As PDPs, segundo a Folha, passaram a ser chamadas assim em 2012. Além da compra das vacinas no exterior, os acordos incluem recursos para construção ou readequação das fábricas, incorporação da tecnologia e treinamento. “A farmacêutica se compromete a treinar e a capacitar a equipe nacional.
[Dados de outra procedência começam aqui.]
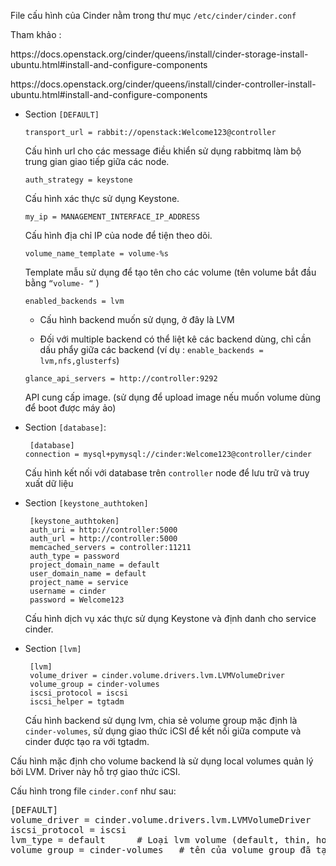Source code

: <p>File cấu hình của Cinder nằm trong thư mục <code>/etc/cinder/cinder.conf</code></p>
Tham khảo :
<p>https://docs.openstack.org/cinder/queens/install/cinder-storage-install-ubuntu.html#install-and-configure-components</p>
<p>https://docs.openstack.org/cinder/queens/install/cinder-controller-install-ubuntu.html#install-and-configure-components</p>

<ul>
<li>
<p>Section <code>[DEFAULT]</code></p>
<p><code>transport_url = rabbit://openstack:Welcome123@controller</code></p>
<p>Cấu hình url cho các message điều khiển sử dụng rabbitmq làm bộ trung gian giao tiếp giữa các node.</p>
<p><code>auth_strategy = keystone</code></p>
<p>Cấu hình xác thực sử dụng Keystone.</p>
<p><code>my_ip = MANAGEMENT_INTERFACE_IP_ADDRESS</code></p>
<p>Cấu hình địa chỉ IP của node để tiện theo dõi.</p>
<p><code>volume_name_template = volume-%s</code></p>
<p>Template mẫu sử dụng để tạo tên cho các volume (tên volume bắt đầu bằng <code>“volume- “</code> )</p>
<p><code>enabled_backends = lvm</code></p>
<ul>
<li>
<p>Cấu hình backend muốn sử dụng, ở đây là LVM</p>
</li>
<li>
<p>Đối với multiple backend có thể liệt kê các backend dùng, chỉ cần dấu phẩy giữa các backend (ví dụ : <code>enable_backends = lvm,nfs,glusterfs</code>)</p>
</li>
</ul>
<p><code>glance_api_servers = http://controller:9292</code></p>
<p>API cung cấp image. (sử dụng để upload image nếu muốn volume dùng để boot được máy ảo)</p>
</li>
<li>
<p>Section <code>[database]</code>:</p>
<pre><code> [database]
connection = mysql+pymysql://cinder:Welcome123@controller/cinder
</code></pre>
<p>Cấu hình kết nối với database trên <code>controller</code> node để lưu trữ và truy xuất dữ liệu</p>
</li>
<li>
<p>Section <code>[keystone_authtoken]</code></p>
<pre><code> [keystone_authtoken]
 auth_uri = http://controller:5000
 auth_url = http://controller:5000
 memcached_servers = controller:11211
 auth_type = password
 project_domain_name = default
 user_domain_name = default
 project_name = service
 username = cinder
 password = Welcome123
</code></pre>
<p>Cấu hình dịch vụ xác thực sử dụng Keystone và định danh cho service cinder.</p>
</li>
<li>
<p>Section <code>[lvm]</code></p>
<pre><code> [lvm]
 volume_driver = cinder.volume.drivers.lvm.LVMVolumeDriver
 volume_group = cinder-volumes
 iscsi_protocol = iscsi
 iscsi_helper = tgtadm
</code></pre>
<p>Cấu hình backend sử dụng lvm, chia sẻ volume group mặc định là <code>cinder-volumes</code>, sử dụng giao thức iCSI để kết nối giữa compute và cinder được tạo ra với tgtadm.</p>
</li>
</ul>
<p>Cấu hình mặc định cho volume backend là sử dụng local volumes quản lý bởi LVM. Driver này hỗ trợ giao thức iCSI.</p>
<p>Cấu hình trong file <code>cinder.conf</code> như sau:</p>
<pre>[DEFAULT]
volume_driver = cinder.volume.drivers.lvm.LVMVolumeDriver
iscsi_protocol = iscsi
lvm_type = default		# Loại lvm volume (default, thin, hoặc auto)
volume_group = cinder-volumes	# tên của volume group đã tạo cho lvm</pre>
Em contrapartida, os laboratórios mantêm um acordo de, no mínimo, quatro anos de compra de doses, sendo que no primeiro ano fazem apenas envase e rotulagem — o que deve acontecer com a vacina da Sinovac no Butantan.”

Pelo acordo do Butantan, os primeiros lotes da vacina serão apenas envasados e rotulados no Brasil, mas o imunizante em si será importado da China.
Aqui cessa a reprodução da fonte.